Il reato presuppone, infatti, che il trasporto sia effettuato esponendo le persone a pericolo per la loro vita o incolumità oppure sottoponendole a trattamenti inumani o degradanti e che ne derivino la morte o lesioni gravi o gravissime di più persone. La disposizione - ha precisato la pronuncia - seleziona quindi «solamente condotte di notevole gravità», lesive di beni di primaria importanza. La fattispecie tutela non soltanto l'ordinata gestione dei flussi migratori, ma «anche, e soprattutto, la vita e l'integrità fisica dei migranti» coinvolti nel traffico illecito. La misura della pena costituisce pertanto «un segnale della particolare gravità del fatto che il legislatore ha inteso contrastare», caratterizzato da «un disvalore assai significativo».
Sinistra ammutolita, centrodestra giustamente soddisfatto perché si stabilisce un principio fondamentale, adottato dall’esecutivo. Basta con la prepotenza degli scafisti che provocano le morti in mare con le loro imprese.

Il deputato leghista siciliano, Germanà, è netto: «La Corte Costituzionale ha messo un punto fermo. Le pene per gli scafisti del decreto Cutro sono legittime e giuste. È un messaggio di deterrenza forte e chiaro, esattamente quello che la Lega chiede da anni con Matteo Salvini, che ha vissuto un assurdo calvario giudiziario per difendere da ministro dell’Interno i confini del nostro Paese. Chi a sinistra tifa contro gli interessi dell’Italia se ne faccia una ragione: noi stiamo dalla parte delle vittime e delle Forze dell’ordine, non certo quella dei trafficanti di morte, che fanno business sulla pelle dei disperati. Continueremo a sostenere ogni strumento che serve fermare chi lucra sull’immigrazione clandestina».
Gli fa eco per FdI Augusta Montaruli: «Questa, come ha sempre sostenuto l’ esecutivo, è l'unica risposta possibile al contrasto dei trafficanti di esseri umani. E anche la corte riconosce la serietà delle politiche che Fratelli d'Italia e questo Governo stanno portando avanti, a differenza di chi ci ha preceduto, per la sicurezza degli italiani. Mentre loro gridano allo scandalo, noi manteniamo le promesse fatte».

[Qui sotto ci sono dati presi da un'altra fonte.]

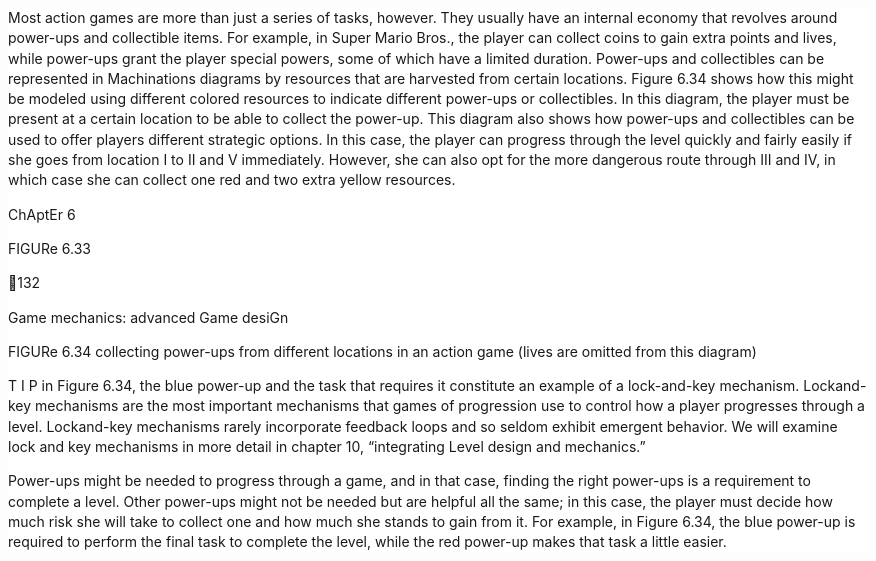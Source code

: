 Most action games are more than just a series of tasks, however. They usually have
an internal economy that revolves around power-ups and collectible items. For
example, in Super Mario Bros., the player can collect coins to gain extra points and
lives, while power-ups grant the player special powers, some of which have a limited
duration. Power-ups and collectibles can be represented in Machinations diagrams
by resources that are harvested from certain locations. Figure 6.34 shows how this
might be modeled using different colored resources to indicate different power-ups
or collectibles. In this diagram, the player must be present at a certain location to
be able to collect the power-up. This diagram also shows how power-ups and collectibles can be used to offer players different strategic options. In this case, the
player can progress through the level quickly and fairly easily if she goes from location I to II and V immediately. However, she can also opt for the more dangerous
route through III and IV, in which case she can collect one red and two extra yellow
resources.

ChAptEr 6

FIGURe 6.33

132

Game mechanics: advanced Game desiGn

FIGURe 6.34
collecting power-ups
from different locations
in an action game
(lives are omitted from
this diagram)

T I P in Figure 6.34,
the blue power-up and
the task that requires it
constitute an example
of a lock-and-key
mechanism. Lockand-key mechanisms
are the most important mechanisms that
games of progression
use to control how
a player progresses
through a level. Lockand-key mechanisms
rarely incorporate
feedback loops and
so seldom exhibit
emergent behavior. We will examine
lock and key mechanisms in more detail in
chapter 10, “integrating
Level design and
mechanics.”

Power-ups might be needed to progress through a game, and in that case, finding
the right power-ups is a requirement to complete a level. Other power-ups might
not be needed but are helpful all the same; in this case, the player must decide how
much risk she will take to collect one and how much she stands to gain from it. For
example, in Figure 6.34, the blue power-up is required to perform the final task to
complete the level, while the red power-up makes that task a little easier.
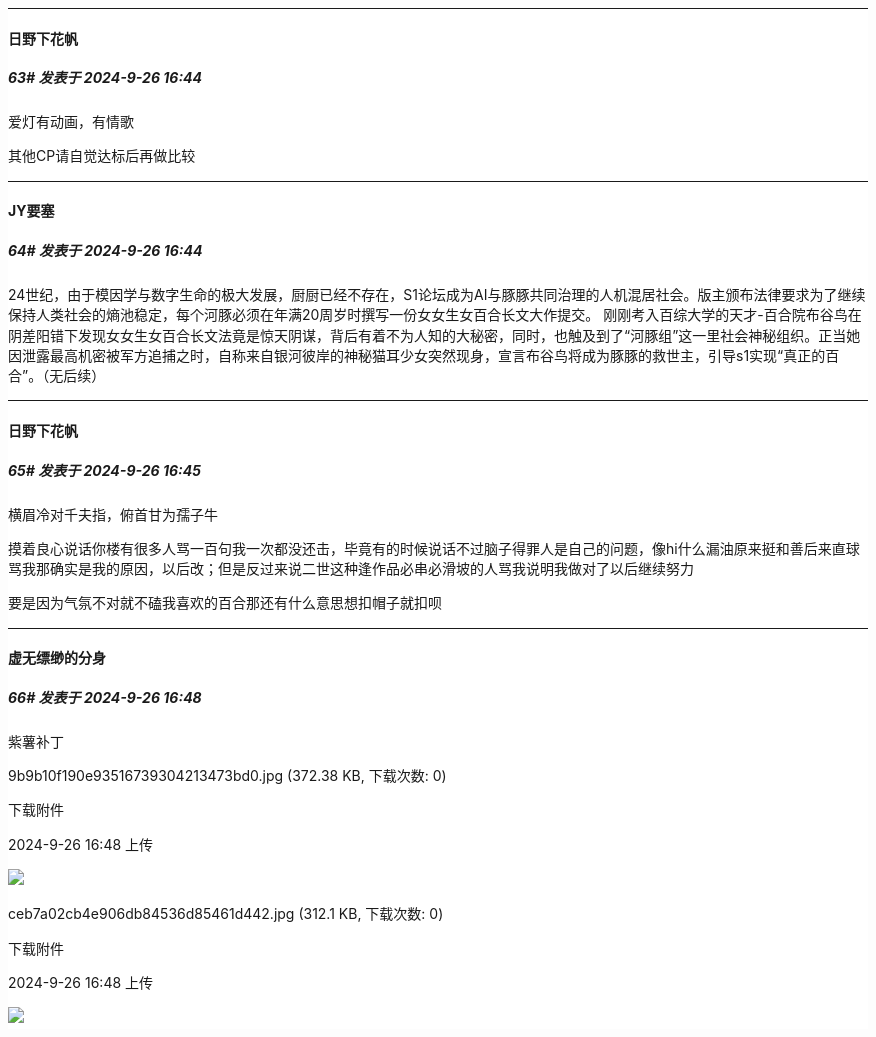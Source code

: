 *****

####  日野下花帆  
##### 63#       发表于 2024-9-26 16:44

爱灯有动画，有情歌

其他CP请自觉达标后再做比较


*****

####  JY要塞  
##### 64#       发表于 2024-9-26 16:44

24世纪，由于模因学与数字生命的极大发展，厨厨已经不存在，S1论坛成为AI与豚豚共同治理的人机混居社会。版主颁布法律要求为了继续保持人类社会的熵池稳定，每个河豚必须在年满20周岁时撰写一份女女生女百合长文大作提交。
刚刚考入百综大学的天才-百合院布谷鸟在阴差阳错下发现女女生女百合长文法竟是惊天阴谋，背后有着不为人知的大秘密，同时，也触及到了“河豚组”这一里社会神秘组织。正当她因泄露最高机密被军方追捕之时，自称来自银河彼岸的神秘猫耳少女突然现身，宣言布谷鸟将成为豚豚的救世主，引导s1实现“真正的百合”。（无后续）

*****

####  日野下花帆  
##### 65#       发表于 2024-9-26 16:45

横眉冷对千夫指，俯首甘为孺子牛

摸着良心说话你楼有很多人骂一百句我一次都没还击，毕竟有的时候说话不过脑子得罪人是自己的问题，像hi什么漏油原来挺和善后来直球骂我那确实是我的原因，以后改；但是反过来说二世这种逢作品必串必滑坡的人骂我说明我做对了以后继续努力

要是因为气氛不对就不磕我喜欢的百合那还有什么意思想扣帽子就扣呗

*****

####  虚无缥缈的分身  
##### 66#       发表于 2024-9-26 16:48

紫薯补丁

9b9b10f190e93516739304213473bd0.jpg
(372.38 KB, 下载次数: 0)

下载附件

2024-9-26 16:48 上传

<img src="https://img.saraba1st.com/forum/202409/26/164821ir2errcxlrhglf22.jpg" referrerpolicy="no-referrer">

ceb7a02cb4e906db84536d85461d442.jpg
(312.1 KB, 下载次数: 0)

下载附件

2024-9-26 16:48 上传

<img src="https://img.saraba1st.com/forum/202409/26/164825ief3je0jn4a6y0ey.jpg" referrerpolicy="no-referrer">
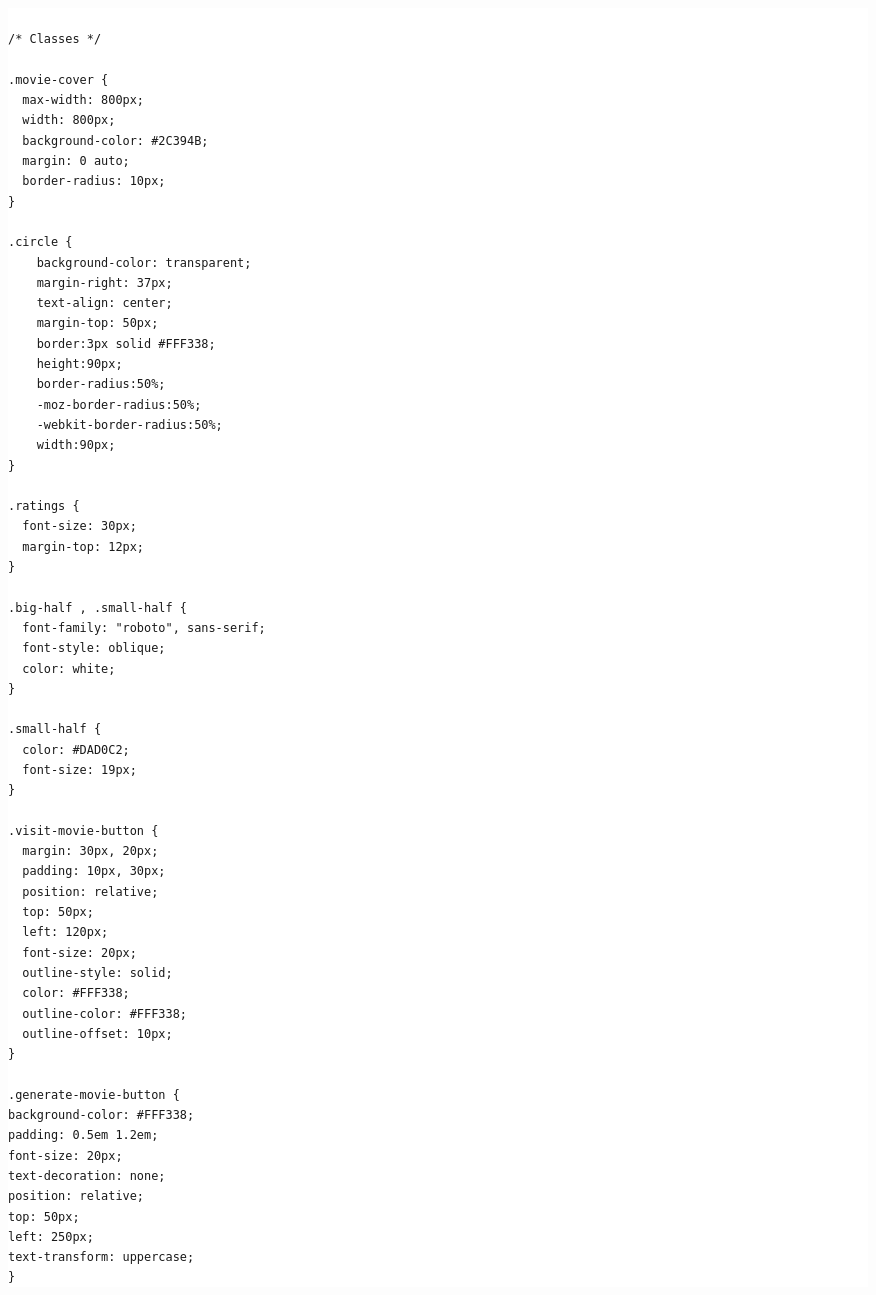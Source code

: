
 ```

/* Classes */

.movie-cover {
  max-width: 800px;
  width: 800px;
  background-color: #2C394B;
  margin: 0 auto;
  border-radius: 10px;
}

.circle {
    background-color: transparent;
    margin-right: 37px;
    text-align: center;
    margin-top: 50px;
    border:3px solid #FFF338;
    height:90px;
    border-radius:50%;
    -moz-border-radius:50%;
    -webkit-border-radius:50%;
    width:90px;
}

.ratings {
  font-size: 30px;
  margin-top: 12px;
}

.big-half , .small-half {
  font-family: "roboto", sans-serif;
  font-style: oblique;
  color: white;
}

.small-half {
  color: #DAD0C2;
  font-size: 19px;
}

.visit-movie-button {
  margin: 30px, 20px;
  padding: 10px, 30px;
  position: relative;
  top: 50px;
  left: 120px;
  font-size: 20px;
  outline-style: solid;
  color: #FFF338;
  outline-color: #FFF338;
  outline-offset: 10px;
}

.generate-movie-button {
background-color: #FFF338;
padding: 0.5em 1.2em;
font-size: 20px;
text-decoration: none;
position: relative;
top: 50px;
left: 250px;
text-transform: uppercase;
}
```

Un altro leghista, Cantalamessa, vede la fine del business dei migranti: «Meno sbarchi, meno morti e meno business: la linea del rigore tracciata dal ministro Matteo Salvini si dimostra l'unica strada percorribile. Ricordiamo i rischi corsi in prima persona da Salvini per difendere i confini nazionali, arrivando a rischiare pure la condanna per sequestro di persona in un processo paradossale per aver portato avanti questa battaglia sacrosanta».